## Exercise aim
Give the data again exactly, without its images.

## Given data
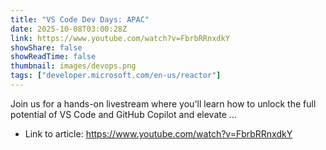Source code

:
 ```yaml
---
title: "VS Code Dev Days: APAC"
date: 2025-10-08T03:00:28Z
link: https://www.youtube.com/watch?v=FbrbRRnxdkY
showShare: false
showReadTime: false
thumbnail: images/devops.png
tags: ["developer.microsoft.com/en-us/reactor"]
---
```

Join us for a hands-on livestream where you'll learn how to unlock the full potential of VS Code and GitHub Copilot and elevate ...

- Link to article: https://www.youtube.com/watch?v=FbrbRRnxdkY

## Exercise solution
Source code

:
 ```yaml
---
title: "VS Code Dev Days: APAC"
date: 2025-10-08T03:00:28Z
link: https://www.youtube.com/watch?v=FbrbRRnxdkY
showShare: false
showReadTime: false
thumbnail: images/devops.png
tags: ["developer.microsoft.com/en-us/reactor"]
---
```

Join us for a hands-on livestream where you'll learn how to unlock the full potential of VS Code and GitHub Copilot and elevate ...

- Link to article: https://www.youtube.com/watch?v=FbrbRRnxdkY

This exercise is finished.